## THE INPUT
_ _ _

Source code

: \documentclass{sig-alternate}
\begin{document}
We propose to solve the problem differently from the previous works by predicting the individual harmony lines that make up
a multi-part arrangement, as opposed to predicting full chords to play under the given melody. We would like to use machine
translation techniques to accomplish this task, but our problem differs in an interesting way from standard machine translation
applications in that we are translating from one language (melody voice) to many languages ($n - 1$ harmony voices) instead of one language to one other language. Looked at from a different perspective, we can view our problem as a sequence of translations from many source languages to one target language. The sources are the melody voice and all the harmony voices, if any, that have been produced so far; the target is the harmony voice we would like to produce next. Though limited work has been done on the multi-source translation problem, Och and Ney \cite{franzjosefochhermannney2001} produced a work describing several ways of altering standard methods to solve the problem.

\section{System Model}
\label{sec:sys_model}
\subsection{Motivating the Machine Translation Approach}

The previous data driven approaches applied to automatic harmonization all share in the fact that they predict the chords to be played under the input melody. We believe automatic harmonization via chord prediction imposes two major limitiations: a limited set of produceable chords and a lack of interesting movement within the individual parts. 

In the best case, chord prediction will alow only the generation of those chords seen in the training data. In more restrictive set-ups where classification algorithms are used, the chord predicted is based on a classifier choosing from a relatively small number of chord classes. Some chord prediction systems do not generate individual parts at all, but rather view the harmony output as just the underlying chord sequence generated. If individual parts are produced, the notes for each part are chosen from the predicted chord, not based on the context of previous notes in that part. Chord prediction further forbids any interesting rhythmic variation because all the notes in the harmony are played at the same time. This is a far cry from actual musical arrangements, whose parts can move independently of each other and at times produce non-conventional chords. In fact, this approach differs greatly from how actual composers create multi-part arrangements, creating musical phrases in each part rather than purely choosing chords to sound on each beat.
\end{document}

_ _ _

## WHAT YOU ARE ASKED TO DO
The answer must consist solely of the number of lines in the listing that include the string "fact".

## TASK RESULT
2